§ **ENTRIES SHOWN**:
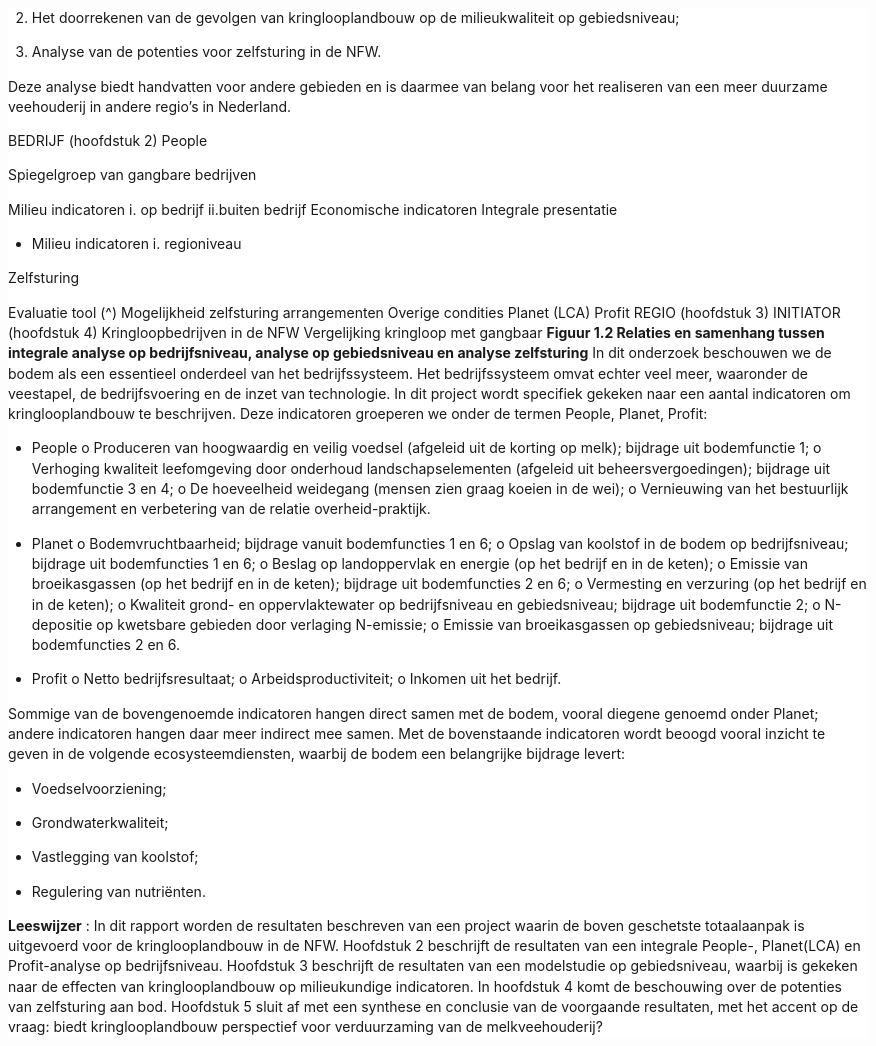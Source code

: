 2. Het doorrekenen van de gevolgen van kringlooplandbouw op de milieukwaliteit op     gebiedsniveau; 

3. Analyse van de potenties voor zelfsturing in de NFW. 

Deze analyse biedt handvatten voor andere gebieden en is daarmee van belang voor het realiseren van een meer duurzame veehouderij in andere regio’s in Nederland. 


 BEDRIJF (hoofdstuk 2) People 

 Spiegelgroep van gangbare bedrijven 

 Milieu indicatoren i. op bedrijf ii.buiten bedrijf Economische indicatoren Integrale presentatie 

- Milieu indicatoren     i. regioniveau 

 Zelfsturing 

Evaluatie tool (^) Mogelijkheid zelfsturing arrangementen Overige condities Planet (LCA) Profit REGIO (hoofdstuk 3) INITIATOR (hoofdstuk 4) Kringloopbedrijven in de NFW Vergelijking kringloop met gangbaar **Figuur 1.2 Relaties en samenhang tussen integrale analyse op bedrijfsniveau, analyse op gebiedsniveau en analyse zelfsturing** In dit onderzoek beschouwen we de bodem als een essentieel onderdeel van het bedrijfssysteem. Het bedrijfssysteem omvat echter veel meer, waaronder de veestapel, de bedrijfsvoering en de inzet van technologie. In dit project wordt specifiek gekeken naar een aantal indicatoren om kringlooplandbouw te beschrijven. Deze indicatoren groeperen we onder de termen People, Planet, Profit: 

- People     o Produceren van hoogwaardig en veilig voedsel (afgeleid uit de korting op melk); bijdrage uit        bodemfunctie 1;     o Verhoging kwaliteit leefomgeving door onderhoud landschapselementen (afgeleid uit        beheersvergoedingen); bijdrage uit bodemfunctie 3 en 4;     o De hoeveelheid weidegang (mensen zien graag koeien in de wei);     o Vernieuwing van het bestuurlijk arrangement en verbetering van de relatie overheid-praktijk. 

- Planet     o Bodemvruchtbaarheid; bijdrage vanuit bodemfuncties 1 en 6;     o Opslag van koolstof in de bodem op bedrijfsniveau; bijdrage uit bodemfuncties 1 en 6;     o Beslag op landoppervlak en energie (op het bedrijf en in de keten);     o Emissie van broeikasgassen (op het bedrijf en in de keten); bijdrage uit bodemfuncties 2 en 6;     o Vermesting en verzuring (op het bedrijf en in de keten);     o Kwaliteit grond- en oppervlaktewater op bedrijfsniveau en gebiedsniveau; bijdrage uit        bodemfunctie 2;     o N-depositie op kwetsbare gebieden door verlaging N-emissie;     o Emissie van broeikasgassen op gebiedsniveau; bijdrage uit bodemfuncties 2 en 6. 

- Profit     o Netto bedrijfsresultaat;     o Arbeidsproductiviteit;     o Inkomen uit het bedrijf. 

Sommige van de bovengenoemde indicatoren hangen direct samen met de bodem, vooral diegene genoemd onder Planet; andere indicatoren hangen daar meer indirect mee samen. Met de bovenstaande indicatoren wordt beoogd vooral inzicht te geven in de volgende ecosysteemdiensten, waarbij de bodem een belangrijke bijdrage levert: 

- Voedselvoorziening; 


- Grondwaterkwaliteit; 

- Vastlegging van koolstof; 

- Regulering van nutriënten. 

**Leeswijzer** : In dit rapport worden de resultaten beschreven van een project waarin de boven geschetste totaalaanpak is uitgevoerd voor de kringlooplandbouw in de NFW. Hoofdstuk 2 beschrijft de resultaten van een integrale People-, Planet(LCA) en Profit-analyse op bedrijfsniveau. Hoofdstuk 3 beschrijft de resultaten van een modelstudie op gebiedsniveau, waarbij is gekeken naar de effecten van kringlooplandbouw op milieukundige indicatoren. In hoofdstuk 4 komt de beschouwing over de potenties van zelfsturing aan bod. Hoofdstuk 5 sluit af met een synthese en conclusie van de voorgaande resultaten, met het accent op de vraag: biedt kringlooplandbouw perspectief voor verduurzaming van de melkveehouderij?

§ **YOUR ASSIGNMENT**:
For every line above that includes the word "andere", return the line.

§ **RESULT OF THE EXERCISE**:
Deze analyse biedt handvatten voor andere gebieden en is daarmee van belang voor het realiseren van een meer duurzame veehouderij in andere regio’s in Nederland. 
Sommige van de bovengenoemde indicatoren hangen direct samen met de bodem, vooral diegene genoemd onder Planet; andere indicatoren hangen daar meer indirect mee samen. Met de bovenstaande indicatoren wordt beoogd vooral inzicht te geven in de volgende ecosysteemdiensten, waarbij de bodem een belangrijke bijdrage levert: 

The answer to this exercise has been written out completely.